WORK TO COMPLETE —
Find every line in the records that holds the string "delta". Copy each one.

INPUT DATA —
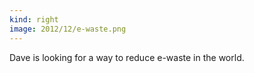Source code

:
 ```yaml
---
kind: right
image: 2012/12/e-waste.png
---
```


Dave is looking for a way to reduce e-waste in the world.
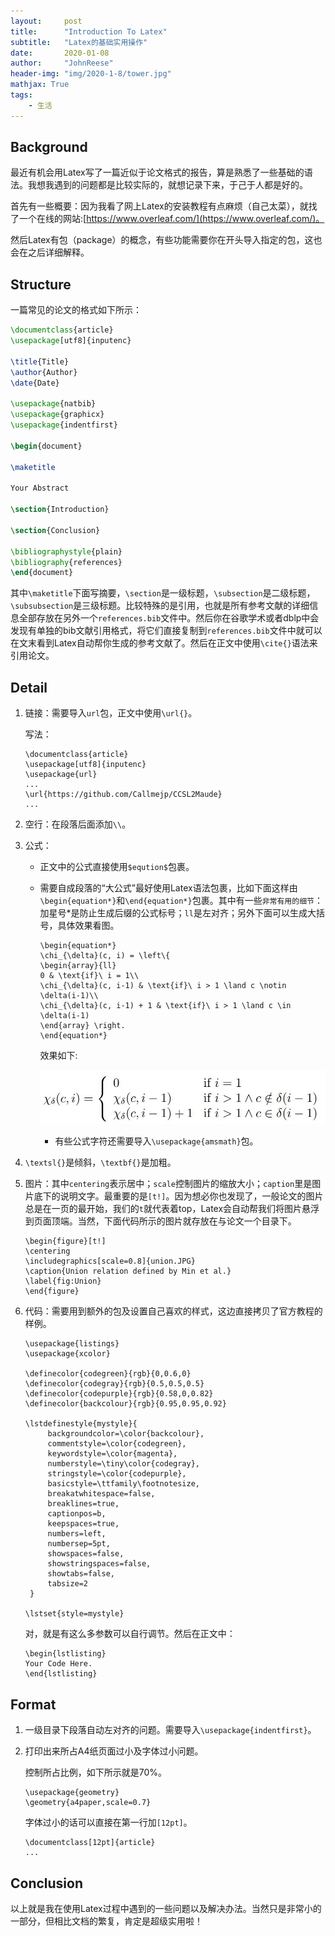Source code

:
 ```yaml
---
layout:     post
title:      "Introduction To Latex"
subtitle:   "Latex的基础实用操作"
date:       2020-01-08
author:     "JohnReese"
header-img: "img/2020-1-8/tower.jpg"
mathjax: True
tags:
    - 生活
---
```


## Background

最近有机会用Latex写了一篇近似于论文格式的报告，算是熟悉了一些基础的语法。我想我遇到的问题都是比较实际的，就想记录下来，于己于人都是好的。

首先有一些概要：因为我看了网上Latex的安装教程有点麻烦（自己太菜），就找了一个在线的网站:[https://www.overleaf.com/](https://www.overleaf.com/)。

然后Latex有包（package）的概念，有些功能需要你在开头导入指定的包，这也会在之后详细解释。

## Structure

一篇常见的论文的格式如下所示：

```latex
\documentclass{article}
\usepackage[utf8]{inputenc}

\title{Title}
\author{Author}
\date{Date}

\usepackage{natbib}
\usepackage{graphicx}
\usepackage{indentfirst}

\begin{document}

\maketitle

Your Abstract

\section{Introduction}

\section{Conclusion}

\bibliographystyle{plain}
\bibliography{references}
\end{document}
```

其中`\maketitle`下面写摘要，`\section`是一级标题，`\subsection`是二级标题，`\subsubsection`是三级标题。比较特殊的是引用，也就是所有参考文献的详细信息全部存放在另外一个`references.bib`文件中。然后你在谷歌学术或者dblp中会发现有单独的bib文献引用格式，将它们直接复制到`references.bib`文件中就可以在文末看到Latex自动帮你生成的参考文献了。然后在正文中使用`\cite{}`语法来引用论文。

## Detail

1. 链接：需要导入`url`包，正文中使用`\url{}`。

   写法：
   ```
   \documentclass{article}
   \usepackage[utf8]{inputenc}
   \usepackage{url}
   ...
   \url{https://github.com/Callmejp/CCSL2Maude}
   ...
   ```
2. 空行：在段落后面添加`\\`。
3. 公式：
   * 正文中的公式直接使用`$eqution$`包裹。
   * 需要自成段落的“大公式”最好使用Latex语法包裹，比如下面这样由`\begin{equation*}`和`\end{equation*}`包裹。其中有一些`非常有用的细节`：加星号*是防止生成后缀的公式标号；`ll`是左对齐；另外下面可以生成大括号，具体效果看图。
     ```
     \begin{equation*}
     \chi_{\delta}(c, i) = \left\{
     \begin{array}{ll}
     0 & \text{if}\ i = 1\\
     \chi_{\delta}(c, i-1) & \text{if}\ i > 1 \land c \notin \delta(i-1)\\
     \chi_{\delta}(c, i-1) + 1 & \text{if}\ i > 1 \land c \in \delta(i-1)
     \end{array} \right.
     \end{equation*}
     ```
     效果如下:

     ![equation](/img/2020-1-8/equation.JPG)

     * 有些公式字符还需要导入`\usepackage{amsmath}`包。
4. `\textsl{}`是倾斜，`\textbf{}`是加粗。
5. 图片：其中`centering`表示居中；`scale`控制图片的缩放大小；`caption`里是图片底下的说明文字。最重要的是`[t!]`。因为想必你也发现了，一般论文的图片总是在一页的最开始，我们的`t`就代表着top，Latex会自动帮我们将图片悬浮到页面顶端。当然，下面代码所示的图片就存放在与论文一个目录下。
   ```
   \begin{figure}[t!]
   \centering
   \includegraphics[scale=0.8]{union.JPG} 
   \caption{Union relation defined by Min et al.}
   \label{fig:Union}
   \end{figure}
   ```
6. 代码：需要用到额外的包及设置自己喜欢的样式，这边直接拷贝了官方教程的样例。
   ```
   \usepackage{listings}
   \usepackage{xcolor}

   \definecolor{codegreen}{rgb}{0,0.6,0}
   \definecolor{codegray}{rgb}{0.5,0.5,0.5}
   \definecolor{codepurple}{rgb}{0.58,0,0.82}
   \definecolor{backcolour}{rgb}{0.95,0.95,0.92}
 
   \lstdefinestyle{mystyle}{
        backgroundcolor=\color{backcolour},   
        commentstyle=\color{codegreen},
        keywordstyle=\color{magenta},
        numberstyle=\tiny\color{codegray},
        stringstyle=\color{codepurple},
        basicstyle=\ttfamily\footnotesize,
        breakatwhitespace=false,         
        breaklines=true,                 
        captionpos=b,                    
        keepspaces=true,                 
        numbers=left,                    
        numbersep=5pt,                  
        showspaces=false,                
        showstringspaces=false,
        showtabs=false,                  
        tabsize=2
    }
 
   \lstset{style=mystyle}
   ```
   对，就是有这么多参数可以自行调节。然后在正文中：
   ```
   \begin{lstlisting}
   Your Code Here.
   \end{lstlisting}
   ```

## Format

1. 一级目录下段落自动左对齐的问题。需要导入`\usepackage{indentfirst}`。
2. 打印出来所占A4纸页面过小及字体过小问题。
   
   控制所占比例，如下所示就是70%。
   ```
   \usepackage{geometry}
   \geometry{a4paper,scale=0.7}
   ```

   字体过小的话可以直接在第一行加`[12pt]`。
   ```
   \documentclass[12pt]{article}
   ...
   ```

## Conclusion

以上就是我在使用Latex过程中遇到的一些问题以及解决办法。当然只是非常小的一部分，但相比文档的繁复，肯定是超级实用啦！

OUTPUT FOR THIS TASK —
     \chi_{\delta}(c, i) = \left\{
     \chi_{\delta}(c, i-1) & \text{if}\ i > 1 \land c \notin \delta(i-1)\\
     \chi_{\delta}(c, i-1) + 1 & \text{if}\ i > 1 \land c \in \delta(i-1)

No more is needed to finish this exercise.